[Work request]
An exact reprint of all the records is the expected answer.

Start of The records

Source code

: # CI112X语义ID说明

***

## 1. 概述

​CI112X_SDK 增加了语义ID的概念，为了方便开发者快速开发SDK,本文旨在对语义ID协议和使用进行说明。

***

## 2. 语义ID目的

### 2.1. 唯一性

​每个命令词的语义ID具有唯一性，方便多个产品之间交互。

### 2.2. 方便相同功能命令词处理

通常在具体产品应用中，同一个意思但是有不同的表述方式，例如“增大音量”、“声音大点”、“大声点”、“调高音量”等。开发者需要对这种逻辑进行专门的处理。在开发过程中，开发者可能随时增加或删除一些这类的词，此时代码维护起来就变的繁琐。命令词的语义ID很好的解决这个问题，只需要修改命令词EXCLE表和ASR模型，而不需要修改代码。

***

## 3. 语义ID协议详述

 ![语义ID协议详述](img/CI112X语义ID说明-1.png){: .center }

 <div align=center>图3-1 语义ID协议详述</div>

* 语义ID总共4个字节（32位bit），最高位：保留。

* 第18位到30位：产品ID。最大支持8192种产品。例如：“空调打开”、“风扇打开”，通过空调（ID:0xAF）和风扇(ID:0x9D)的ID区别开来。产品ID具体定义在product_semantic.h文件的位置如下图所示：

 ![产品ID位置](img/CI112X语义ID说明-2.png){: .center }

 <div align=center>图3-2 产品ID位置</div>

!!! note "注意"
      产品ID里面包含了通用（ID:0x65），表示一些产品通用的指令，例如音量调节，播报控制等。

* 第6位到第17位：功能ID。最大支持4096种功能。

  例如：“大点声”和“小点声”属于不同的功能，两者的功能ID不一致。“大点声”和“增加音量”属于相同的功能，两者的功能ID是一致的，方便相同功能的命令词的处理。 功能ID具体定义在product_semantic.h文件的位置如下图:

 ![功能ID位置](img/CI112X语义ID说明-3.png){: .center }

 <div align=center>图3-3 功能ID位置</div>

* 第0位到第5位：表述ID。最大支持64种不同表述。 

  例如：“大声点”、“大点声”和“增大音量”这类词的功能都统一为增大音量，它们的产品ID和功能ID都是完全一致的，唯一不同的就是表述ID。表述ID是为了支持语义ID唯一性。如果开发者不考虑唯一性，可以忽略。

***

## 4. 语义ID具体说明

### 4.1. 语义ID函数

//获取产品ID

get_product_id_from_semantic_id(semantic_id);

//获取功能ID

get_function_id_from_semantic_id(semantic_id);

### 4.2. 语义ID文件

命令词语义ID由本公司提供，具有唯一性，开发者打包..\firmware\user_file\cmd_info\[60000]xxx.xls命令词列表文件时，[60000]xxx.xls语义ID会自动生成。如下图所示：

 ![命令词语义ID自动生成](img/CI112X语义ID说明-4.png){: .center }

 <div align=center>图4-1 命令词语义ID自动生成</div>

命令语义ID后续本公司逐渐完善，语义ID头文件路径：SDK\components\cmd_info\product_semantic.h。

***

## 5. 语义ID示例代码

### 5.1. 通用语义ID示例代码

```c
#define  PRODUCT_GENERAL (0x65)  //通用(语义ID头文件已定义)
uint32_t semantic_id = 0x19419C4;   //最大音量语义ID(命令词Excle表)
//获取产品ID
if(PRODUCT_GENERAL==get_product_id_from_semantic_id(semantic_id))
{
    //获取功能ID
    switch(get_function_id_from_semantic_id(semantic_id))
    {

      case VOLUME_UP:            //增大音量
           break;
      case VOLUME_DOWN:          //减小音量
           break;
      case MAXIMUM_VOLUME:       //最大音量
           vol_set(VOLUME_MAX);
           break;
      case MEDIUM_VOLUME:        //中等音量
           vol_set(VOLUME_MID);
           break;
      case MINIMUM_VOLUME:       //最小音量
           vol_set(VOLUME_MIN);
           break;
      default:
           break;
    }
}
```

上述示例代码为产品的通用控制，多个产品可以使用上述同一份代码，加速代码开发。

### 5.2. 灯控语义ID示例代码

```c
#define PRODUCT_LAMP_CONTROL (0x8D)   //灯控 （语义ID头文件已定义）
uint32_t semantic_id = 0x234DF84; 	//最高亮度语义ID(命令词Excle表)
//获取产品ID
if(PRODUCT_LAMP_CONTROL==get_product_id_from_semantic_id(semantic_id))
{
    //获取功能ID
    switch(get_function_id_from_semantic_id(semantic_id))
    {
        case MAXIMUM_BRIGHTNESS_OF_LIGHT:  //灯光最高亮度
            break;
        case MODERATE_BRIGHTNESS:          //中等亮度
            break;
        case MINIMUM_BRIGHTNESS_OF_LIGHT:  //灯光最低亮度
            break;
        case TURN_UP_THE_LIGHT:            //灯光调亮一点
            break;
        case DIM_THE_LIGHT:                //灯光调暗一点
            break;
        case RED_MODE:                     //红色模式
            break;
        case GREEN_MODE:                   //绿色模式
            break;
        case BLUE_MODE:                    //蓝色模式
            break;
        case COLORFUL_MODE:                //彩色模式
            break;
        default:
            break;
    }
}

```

End of The records

[Result below]
Source code

: # CI112X语义ID说明

***

## 1. 概述

​CI112X_SDK 增加了语义ID的概念，为了方便开发者快速开发SDK,本文旨在对语义ID协议和使用进行说明。

***

## 2. 语义ID目的

### 2.1. 唯一性

​每个命令词的语义ID具有唯一性，方便多个产品之间交互。

### 2.2. 方便相同功能命令词处理

通常在具体产品应用中，同一个意思但是有不同的表述方式，例如“增大音量”、“声音大点”、“大声点”、“调高音量”等。开发者需要对这种逻辑进行专门的处理。在开发过程中，开发者可能随时增加或删除一些这类的词，此时代码维护起来就变的繁琐。命令词的语义ID很好的解决这个问题，只需要修改命令词EXCLE表和ASR模型，而不需要修改代码。

***

## 3. 语义ID协议详述

 ![语义ID协议详述](img/CI112X语义ID说明-1.png){: .center }

 <div align=center>图3-1 语义ID协议详述</div>

* 语义ID总共4个字节（32位bit），最高位：保留。

* 第18位到30位：产品ID。最大支持8192种产品。例如：“空调打开”、“风扇打开”，通过空调（ID:0xAF）和风扇(ID:0x9D)的ID区别开来。产品ID具体定义在product_semantic.h文件的位置如下图所示：

 ![产品ID位置](img/CI112X语义ID说明-2.png){: .center }

 <div align=center>图3-2 产品ID位置</div>

!!! note "注意"
      产品ID里面包含了通用（ID:0x65），表示一些产品通用的指令，例如音量调节，播报控制等。

* 第6位到第17位：功能ID。最大支持4096种功能。

  例如：“大点声”和“小点声”属于不同的功能，两者的功能ID不一致。“大点声”和“增加音量”属于相同的功能，两者的功能ID是一致的，方便相同功能的命令词的处理。 功能ID具体定义在product_semantic.h文件的位置如下图:

 ![功能ID位置](img/CI112X语义ID说明-3.png){: .center }

 <div align=center>图3-3 功能ID位置</div>

* 第0位到第5位：表述ID。最大支持64种不同表述。 

  例如：“大声点”、“大点声”和“增大音量”这类词的功能都统一为增大音量，它们的产品ID和功能ID都是完全一致的，唯一不同的就是表述ID。表述ID是为了支持语义ID唯一性。如果开发者不考虑唯一性，可以忽略。

***

## 4. 语义ID具体说明

### 4.1. 语义ID函数

//获取产品ID

get_product_id_from_semantic_id(semantic_id);

//获取功能ID

get_function_id_from_semantic_id(semantic_id);

### 4.2. 语义ID文件

命令词语义ID由本公司提供，具有唯一性，开发者打包..\firmware\user_file\cmd_info\[60000]xxx.xls命令词列表文件时，[60000]xxx.xls语义ID会自动生成。如下图所示：

 ![命令词语义ID自动生成](img/CI112X语义ID说明-4.png){: .center }

 <div align=center>图4-1 命令词语义ID自动生成</div>

命令语义ID后续本公司逐渐完善，语义ID头文件路径：SDK\components\cmd_info\product_semantic.h。

***

## 5. 语义ID示例代码

### 5.1. 通用语义ID示例代码

```c
#define  PRODUCT_GENERAL (0x65)  //通用(语义ID头文件已定义)
uint32_t semantic_id = 0x19419C4;   //最大音量语义ID(命令词Excle表)
//获取产品ID
if(PRODUCT_GENERAL==get_product_id_from_semantic_id(semantic_id))
{
    //获取功能ID
    switch(get_function_id_from_semantic_id(semantic_id))
    {

      case VOLUME_UP:            //增大音量
           break;
      case VOLUME_DOWN:          //减小音量
           break;
      case MAXIMUM_VOLUME:       //最大音量
           vol_set(VOLUME_MAX);
           break;
      case MEDIUM_VOLUME:        //中等音量
           vol_set(VOLUME_MID);
           break;
      case MINIMUM_VOLUME:       //最小音量
           vol_set(VOLUME_MIN);
           break;
      default:
           break;
    }
}
```

上述示例代码为产品的通用控制，多个产品可以使用上述同一份代码，加速代码开发。

### 5.2. 灯控语义ID示例代码

```c
#define PRODUCT_LAMP_CONTROL (0x8D)   //灯控 （语义ID头文件已定义）
uint32_t semantic_id = 0x234DF84; 	//最高亮度语义ID(命令词Excle表)
//获取产品ID
if(PRODUCT_LAMP_CONTROL==get_product_id_from_semantic_id(semantic_id))
{
    //获取功能ID
    switch(get_function_id_from_semantic_id(semantic_id))
    {
        case MAXIMUM_BRIGHTNESS_OF_LIGHT:  //灯光最高亮度
            break;
        case MODERATE_BRIGHTNESS:          //中等亮度
            break;
        case MINIMUM_BRIGHTNESS_OF_LIGHT:  //灯光最低亮度
            break;
        case TURN_UP_THE_LIGHT:            //灯光调亮一点
            break;
        case DIM_THE_LIGHT:                //灯光调暗一点
            break;
        case RED_MODE:                     //红色模式
            break;
        case GREEN_MODE:                   //绿色模式
            break;
        case BLUE_MODE:                    //蓝色模式
            break;
        case COLORFUL_MODE:                //彩色模式
            break;
        default:
            break;
    }
}

```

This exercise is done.